(Collected data)

# # # # # # #

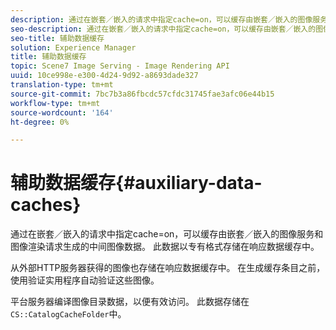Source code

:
 ```yaml
---
description: 通过在嵌套／嵌入的请求中指定cache=on，可以缓存由嵌套／嵌入的图像服务和图像渲染请求生成的中间图像数据。 此数据以专有格式存储在响应数据缓存中。
seo-description: 通过在嵌套／嵌入的请求中指定cache=on，可以缓存由嵌套／嵌入的图像服务和图像渲染请求生成的中间图像数据。 此数据以专有格式存储在响应数据缓存中。
seo-title: 辅助数据缓存
solution: Experience Manager
title: 辅助数据缓存
topic: Scene7 Image Serving - Image Rendering API
uuid: 10ce998e-e300-4d24-9d92-a8693dade327
translation-type: tm+mt
source-git-commit: 7bc7b3a86fbcdc57cfdc31745fae3afc06e44b15
workflow-type: tm+mt
source-wordcount: '164'
ht-degree: 0%

---
```



# 辅助数据缓存{#auxiliary-data-caches}

通过在嵌套／嵌入的请求中指定cache=on，可以缓存由嵌套／嵌入的图像服务和图像渲染请求生成的中间图像数据。 此数据以专有格式存储在响应数据缓存中。

从外部HTTP服务器获得的图像也存储在响应数据缓存中。 在生成缓存条目之前，使用验证实用程序自动验证这些图像。

平台服务器编译图像目录数据，以便有效访问。 此数据存储在`CS::CatalogCacheFolder`中。
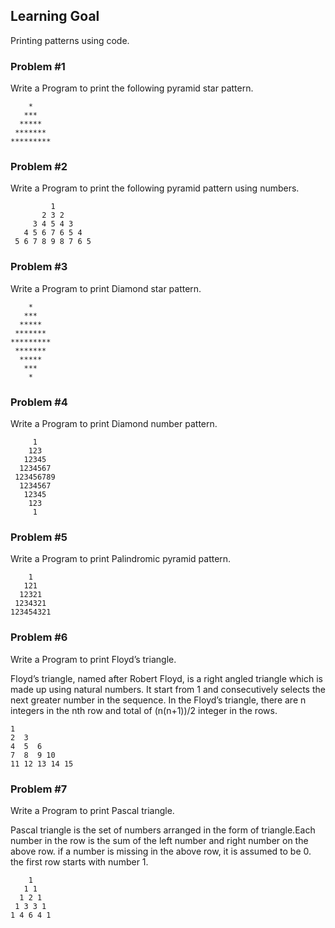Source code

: ## Learning Goal
Printing patterns using code.

### Problem #1
Write a Program to print the following pyramid star pattern.
```
    *
   ***
  *****
 *******  
*********
```
### Problem #2
Write a Program to print the following pyramid pattern using numbers.
    
             1
           2 3 2
         3 4 5 4 3
       4 5 6 7 6 5 4
     5 6 7 8 9 8 7 6 5
     
### Problem #3
Write a Program to print Diamond star pattern.
``` 
    *
   ***
  *****
 *******
*********
 *******
  *****
   ***
    *
```
### Problem #4
Write a Program to print Diamond number pattern.
```    
     1
    123
   12345
  1234567
 123456789
  1234567
   12345
    123
     1
```
### Problem #5
Write a Program to print Palindromic pyramid pattern.
``` 
    1
   121
  12321
 1234321
123454321
```
### Problem #6
Write a Program to print Floyd’s triangle.

Floyd’s triangle, named after Robert Floyd, is a right angled triangle which is made up using natural numbers. It start from 1 and consecutively selects the next greater number in the sequence.
In the Floyd’s triangle, there are n integers in the nth row and total of (n(n+1))/2 integer in the rows.  
```
1                                                                                                                          
2  3                                                                                                                        
4  5  6                                                                                                                      
7  8  9 10                                                                                                                   
11 12 13 14 15
```
### Problem #7
Write a Program to print Pascal triangle.

Pascal triangle is the set of numbers arranged in the form of triangle.Each number in the row is the sum of the left number and right number on the above row. if a number is missing in the above row, it is assumed to be 0. the first row starts with number 1.
```
    1
   1 1
  1 2 1
 1 3 3 1
1 4 6 4 1
```
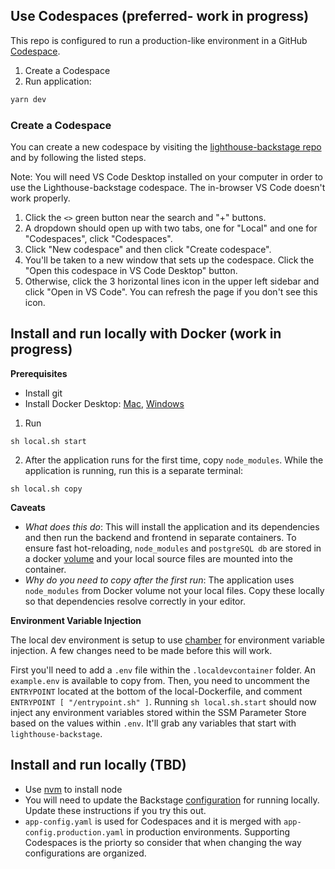 ## Use Codespaces (preferred- work in progress)

This repo is configured to run a production-like environment in a GitHub [Codespace](https://github.com/features/codespaces).

1. Create a Codespace
2. Run application:

```bash
yarn dev
```

### Create a Codespace

You can create a new codespace by visiting the [lighthouse-backstage repo](https://github.com/department-of-veterans-affairs/lighthouse-backstage) and by following the listed steps.

Note: You will need VS Code Desktop installed on your computer in order to use the Lighthouse-backstage codespace. The in-browser VS Code doesn't work properly.

1. Click the `<>` green button near the search and "+" buttons.
2. A dropdown should open up with two tabs, one for "Local" and one for "Codespaces", click "Codespaces".
3. Click "New codespace" and then click "Create codespace".
4. You'll be taken to a new window that sets up the codespace. Click the "Open this codespace in VS Code Desktop" button.
5. Otherwise, click the 3 horizontal lines icon in the upper left sidebar and click "Open in VS Code". You can refresh the page if you don't see this icon.

## Install and run locally with Docker (work in progress)

**Prerequisites**

- Install git
- Install Docker Desktop: [Mac](https://docs.docker.com/docker-for-mac/install/), [Windows](https://docs.docker.com/docker-for-windows/install/)

1. Run

```
sh local.sh start
```

2. After the application runs for the first time, copy `node_modules`. While the application is running, run this is a separate terminal:

```
sh local.sh copy
```

**Caveats**

- _What does this do_: This will install the application and its dependencies and then run the backend and frontend in separate containers. To ensure fast hot-reloading, `node_modules` and `postgreSQL db` are stored in a docker [volume](https://docs.docker.com/storage/volumes/) and your local source files are mounted into the container.
- _Why do you need to copy after the first run_: The application uses `node_modules` from Docker volume not your local files. Copy these locally so that dependencies resolve correctly in your editor.

**Environment Variable Injection**

The local dev environment is setup to use [chamber](https://github.com/segmentio/chamber) for environment variable injection. A few changes need to be made before this will work.

First you'll need to add a `.env` file within the `.localdevcontainer` folder. An `example.env` is available to copy from. Then, you need to uncomment the `ENTRYPOINT` located at the bottom of the local-Dockerfile, and comment `ENTRYPOINT [ "/entrypoint.sh" ]`. Running `sh local.sh.start` should now inject any environment variables stored within the SSM Parameter Store based on the values within `.env`. It'll grab any variables that start with `lighthouse-backstage`.

## Install and run locally (TBD)

- Use [nvm](https://github.com/nvm-sh/nvm) to install node
- You will need to update the Backstage [configuration](https://backstage.io/docs/conf/#docsNav) for running locally. Update these instructions if you try this out.
- `app-config.yaml` is used for Codespaces and it is merged with `app-config.production.yaml` in production environments. Supporting Codespaces is the priorty so consider that when changing the way configurations are organized.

# # # # # # #

*TO DO:* Give the number of lines in the records that hold the word "Diamond", with no other words.

*SOLUTION TO THE PROBLEM:* 2